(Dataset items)
====
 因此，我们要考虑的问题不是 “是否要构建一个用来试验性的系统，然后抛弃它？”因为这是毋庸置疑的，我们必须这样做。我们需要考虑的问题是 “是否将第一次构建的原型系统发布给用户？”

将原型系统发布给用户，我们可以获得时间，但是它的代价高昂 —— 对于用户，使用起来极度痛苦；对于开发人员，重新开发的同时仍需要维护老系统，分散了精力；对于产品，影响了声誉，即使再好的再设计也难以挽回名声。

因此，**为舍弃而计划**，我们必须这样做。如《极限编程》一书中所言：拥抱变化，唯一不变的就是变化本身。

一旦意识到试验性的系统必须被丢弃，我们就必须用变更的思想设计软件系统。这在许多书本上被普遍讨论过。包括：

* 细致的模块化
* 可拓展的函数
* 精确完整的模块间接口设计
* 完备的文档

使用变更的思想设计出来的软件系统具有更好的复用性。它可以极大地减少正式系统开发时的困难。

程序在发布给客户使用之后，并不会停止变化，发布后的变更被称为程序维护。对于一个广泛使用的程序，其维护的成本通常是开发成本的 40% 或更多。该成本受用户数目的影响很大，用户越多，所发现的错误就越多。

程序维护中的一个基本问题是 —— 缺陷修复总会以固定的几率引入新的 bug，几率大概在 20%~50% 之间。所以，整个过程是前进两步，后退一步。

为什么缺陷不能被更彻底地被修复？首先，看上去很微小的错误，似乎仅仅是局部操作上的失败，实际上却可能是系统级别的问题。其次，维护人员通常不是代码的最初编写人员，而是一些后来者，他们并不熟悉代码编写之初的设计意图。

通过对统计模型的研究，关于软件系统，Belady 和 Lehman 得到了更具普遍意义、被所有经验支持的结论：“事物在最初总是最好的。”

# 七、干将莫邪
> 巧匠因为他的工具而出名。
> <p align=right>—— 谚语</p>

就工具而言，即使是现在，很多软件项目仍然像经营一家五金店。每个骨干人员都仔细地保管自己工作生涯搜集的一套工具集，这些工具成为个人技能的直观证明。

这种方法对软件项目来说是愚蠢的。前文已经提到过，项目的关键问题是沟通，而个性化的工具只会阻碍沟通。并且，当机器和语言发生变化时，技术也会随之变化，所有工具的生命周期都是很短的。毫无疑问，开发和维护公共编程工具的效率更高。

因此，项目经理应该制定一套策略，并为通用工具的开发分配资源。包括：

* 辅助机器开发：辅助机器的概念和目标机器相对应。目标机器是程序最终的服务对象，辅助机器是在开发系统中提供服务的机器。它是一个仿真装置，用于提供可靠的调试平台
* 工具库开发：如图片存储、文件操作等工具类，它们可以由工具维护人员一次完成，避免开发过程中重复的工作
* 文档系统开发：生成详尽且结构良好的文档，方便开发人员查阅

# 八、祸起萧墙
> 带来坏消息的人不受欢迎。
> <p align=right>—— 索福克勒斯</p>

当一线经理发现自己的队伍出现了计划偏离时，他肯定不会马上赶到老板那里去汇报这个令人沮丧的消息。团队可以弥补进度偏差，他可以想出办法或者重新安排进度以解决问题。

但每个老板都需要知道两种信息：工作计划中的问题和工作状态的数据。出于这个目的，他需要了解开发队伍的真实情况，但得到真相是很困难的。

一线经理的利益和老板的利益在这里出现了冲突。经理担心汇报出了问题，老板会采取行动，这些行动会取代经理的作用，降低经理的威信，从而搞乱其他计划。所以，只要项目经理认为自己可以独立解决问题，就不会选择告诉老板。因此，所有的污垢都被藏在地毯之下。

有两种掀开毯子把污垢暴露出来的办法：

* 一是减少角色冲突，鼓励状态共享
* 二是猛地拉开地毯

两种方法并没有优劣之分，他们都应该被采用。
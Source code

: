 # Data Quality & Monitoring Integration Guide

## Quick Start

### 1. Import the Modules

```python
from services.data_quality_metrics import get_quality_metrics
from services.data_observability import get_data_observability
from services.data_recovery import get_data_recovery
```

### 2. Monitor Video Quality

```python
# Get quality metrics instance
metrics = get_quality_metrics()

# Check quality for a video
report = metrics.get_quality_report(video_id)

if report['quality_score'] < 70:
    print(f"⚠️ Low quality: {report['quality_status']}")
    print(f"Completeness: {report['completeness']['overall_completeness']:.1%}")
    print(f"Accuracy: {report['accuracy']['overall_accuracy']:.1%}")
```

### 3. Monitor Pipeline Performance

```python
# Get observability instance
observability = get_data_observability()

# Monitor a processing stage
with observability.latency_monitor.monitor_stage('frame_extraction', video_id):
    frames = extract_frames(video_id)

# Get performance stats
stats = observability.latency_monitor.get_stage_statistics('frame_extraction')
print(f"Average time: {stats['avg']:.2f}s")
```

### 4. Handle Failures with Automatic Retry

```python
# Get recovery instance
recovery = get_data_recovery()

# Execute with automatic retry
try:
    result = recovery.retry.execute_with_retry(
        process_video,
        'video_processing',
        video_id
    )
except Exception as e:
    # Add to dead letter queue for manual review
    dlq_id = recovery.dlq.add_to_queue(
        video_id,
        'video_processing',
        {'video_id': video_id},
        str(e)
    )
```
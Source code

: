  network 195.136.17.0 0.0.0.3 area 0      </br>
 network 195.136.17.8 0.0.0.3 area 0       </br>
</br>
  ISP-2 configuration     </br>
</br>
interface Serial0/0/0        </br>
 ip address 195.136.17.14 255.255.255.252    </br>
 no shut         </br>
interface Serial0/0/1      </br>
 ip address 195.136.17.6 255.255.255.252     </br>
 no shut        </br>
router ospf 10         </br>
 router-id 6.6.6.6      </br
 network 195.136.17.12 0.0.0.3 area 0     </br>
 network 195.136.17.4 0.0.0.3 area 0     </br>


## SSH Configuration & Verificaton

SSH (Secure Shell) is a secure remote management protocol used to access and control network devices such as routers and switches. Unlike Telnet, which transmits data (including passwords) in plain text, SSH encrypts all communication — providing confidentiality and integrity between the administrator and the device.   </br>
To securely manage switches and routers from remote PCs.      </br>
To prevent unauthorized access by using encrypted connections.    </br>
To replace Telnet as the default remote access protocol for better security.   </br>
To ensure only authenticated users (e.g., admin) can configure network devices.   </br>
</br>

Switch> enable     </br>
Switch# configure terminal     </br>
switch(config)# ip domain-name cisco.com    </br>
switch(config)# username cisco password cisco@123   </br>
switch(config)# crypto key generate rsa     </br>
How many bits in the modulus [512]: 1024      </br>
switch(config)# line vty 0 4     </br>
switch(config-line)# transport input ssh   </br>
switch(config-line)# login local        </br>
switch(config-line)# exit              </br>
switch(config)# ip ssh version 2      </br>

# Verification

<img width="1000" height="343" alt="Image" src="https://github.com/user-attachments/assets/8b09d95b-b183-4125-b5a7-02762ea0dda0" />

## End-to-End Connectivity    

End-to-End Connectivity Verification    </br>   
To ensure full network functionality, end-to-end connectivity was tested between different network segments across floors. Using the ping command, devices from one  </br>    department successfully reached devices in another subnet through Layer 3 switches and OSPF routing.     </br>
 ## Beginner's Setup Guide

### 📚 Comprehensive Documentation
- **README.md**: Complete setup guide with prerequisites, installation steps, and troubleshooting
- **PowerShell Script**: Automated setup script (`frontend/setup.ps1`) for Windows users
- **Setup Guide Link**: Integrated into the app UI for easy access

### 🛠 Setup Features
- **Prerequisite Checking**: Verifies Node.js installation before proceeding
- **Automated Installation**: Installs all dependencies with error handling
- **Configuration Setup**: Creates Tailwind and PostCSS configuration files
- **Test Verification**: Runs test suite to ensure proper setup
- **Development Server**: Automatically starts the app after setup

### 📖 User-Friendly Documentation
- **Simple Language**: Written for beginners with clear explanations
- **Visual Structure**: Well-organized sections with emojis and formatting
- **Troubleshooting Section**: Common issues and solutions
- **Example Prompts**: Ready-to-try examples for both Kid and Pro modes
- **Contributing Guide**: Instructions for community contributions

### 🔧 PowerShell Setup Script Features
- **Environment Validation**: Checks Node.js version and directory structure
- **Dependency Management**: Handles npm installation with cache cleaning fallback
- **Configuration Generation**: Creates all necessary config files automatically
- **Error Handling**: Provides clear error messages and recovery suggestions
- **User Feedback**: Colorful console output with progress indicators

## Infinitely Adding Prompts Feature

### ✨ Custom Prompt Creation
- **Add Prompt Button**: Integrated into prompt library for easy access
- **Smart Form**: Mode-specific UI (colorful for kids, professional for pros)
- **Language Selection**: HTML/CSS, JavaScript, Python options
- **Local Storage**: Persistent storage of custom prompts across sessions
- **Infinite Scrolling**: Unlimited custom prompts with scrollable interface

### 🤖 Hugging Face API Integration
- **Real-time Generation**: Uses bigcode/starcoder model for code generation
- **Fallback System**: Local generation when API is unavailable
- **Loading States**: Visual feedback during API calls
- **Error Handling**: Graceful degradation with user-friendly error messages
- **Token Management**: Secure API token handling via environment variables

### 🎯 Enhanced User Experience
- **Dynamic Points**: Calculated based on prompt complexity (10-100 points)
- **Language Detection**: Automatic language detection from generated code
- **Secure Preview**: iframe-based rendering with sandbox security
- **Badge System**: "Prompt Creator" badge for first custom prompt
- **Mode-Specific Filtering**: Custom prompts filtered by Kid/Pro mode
====
§ **Task goal**: Look through the entries for lines containing the word "Node" and return each one.

§ **Your solution**:
- **Prerequisite Checking**: Verifies Node.js installation before proceeding
- **Environment Validation**: Checks Node.js version and directory structure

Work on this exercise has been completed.